MORGAN: I’m working with Tama for the drums and hardware, Murat Diril for cymbals, Evans for drumheads and Promark for sticks. My kit has nothing really specific, spec are 22’,10’, 14’, 16’, snare are 14’ or 13’, I don’t really care, I’m not a geek when it comes to gears. I’m very glad I have all these sponsors, I loved them before even working with them but talking about the size of my drums isn’t that exciting haha.

OBNUBIL: What are you looking forward to the most right now? What are your upcoming future plans?

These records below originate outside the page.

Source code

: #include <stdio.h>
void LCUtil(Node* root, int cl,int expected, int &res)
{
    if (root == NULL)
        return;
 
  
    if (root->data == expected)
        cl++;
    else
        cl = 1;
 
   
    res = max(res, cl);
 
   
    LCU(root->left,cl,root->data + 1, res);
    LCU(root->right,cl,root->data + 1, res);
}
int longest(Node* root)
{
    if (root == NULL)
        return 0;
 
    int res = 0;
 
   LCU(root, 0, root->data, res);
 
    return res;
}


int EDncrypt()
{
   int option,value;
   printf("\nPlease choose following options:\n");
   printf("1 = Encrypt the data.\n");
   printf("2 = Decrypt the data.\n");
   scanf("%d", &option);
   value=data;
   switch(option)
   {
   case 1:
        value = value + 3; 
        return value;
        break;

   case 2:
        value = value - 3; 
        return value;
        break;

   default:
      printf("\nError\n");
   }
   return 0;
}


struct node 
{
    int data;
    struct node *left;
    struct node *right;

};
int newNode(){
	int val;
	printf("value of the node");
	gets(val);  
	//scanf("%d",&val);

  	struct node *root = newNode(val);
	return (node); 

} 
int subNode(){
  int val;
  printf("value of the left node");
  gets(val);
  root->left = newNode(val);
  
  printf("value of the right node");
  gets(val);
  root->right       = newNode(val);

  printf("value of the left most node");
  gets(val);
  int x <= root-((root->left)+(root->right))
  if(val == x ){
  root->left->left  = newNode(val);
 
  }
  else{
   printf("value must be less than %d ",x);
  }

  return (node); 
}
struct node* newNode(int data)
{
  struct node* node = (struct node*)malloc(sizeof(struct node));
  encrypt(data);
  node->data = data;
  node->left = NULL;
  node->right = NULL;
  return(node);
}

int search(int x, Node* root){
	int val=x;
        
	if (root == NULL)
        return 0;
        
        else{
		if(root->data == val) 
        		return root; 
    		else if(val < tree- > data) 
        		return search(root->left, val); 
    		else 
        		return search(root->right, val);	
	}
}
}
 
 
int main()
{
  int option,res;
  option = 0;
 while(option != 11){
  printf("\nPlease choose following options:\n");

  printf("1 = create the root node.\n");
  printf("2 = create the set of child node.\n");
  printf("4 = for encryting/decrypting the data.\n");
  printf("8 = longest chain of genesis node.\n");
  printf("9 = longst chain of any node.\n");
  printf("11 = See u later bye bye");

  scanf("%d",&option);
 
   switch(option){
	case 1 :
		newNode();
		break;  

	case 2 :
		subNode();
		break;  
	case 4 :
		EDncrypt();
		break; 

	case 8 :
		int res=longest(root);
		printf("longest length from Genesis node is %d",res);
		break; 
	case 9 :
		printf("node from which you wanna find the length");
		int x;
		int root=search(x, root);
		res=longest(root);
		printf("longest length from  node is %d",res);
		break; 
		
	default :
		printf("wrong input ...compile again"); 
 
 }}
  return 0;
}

MORGAN: Our tour with Myrath in North America, I really enjoy new places and I’ve never been there so I really can’t wait. Then we’ll have a dozen festivals this summer (Hellfest, Sweden Rock, etc…), probably another tour in October, it never ends, both Kadinja and Myrath should release an album in 2023, we’ll work on the next one with Klone for sure… again and again!

OBNUBIL: Thank you again for taking your time answering our questions and for giving us more information about you! Is there anything that you would like to say to our readers and your fans?

MORGAN: Thank YOU, I already told you in private that I liked the quality of your work and I thank you for the time you spent to ask interesting things, that’s not always the case, so thank you for that! Fans and friends, I hope we’ll see each other really soon, no matter where you are, we’ll come. Be safe, be happy!

Interview done April 2023. Photos taken by Léo Margarit.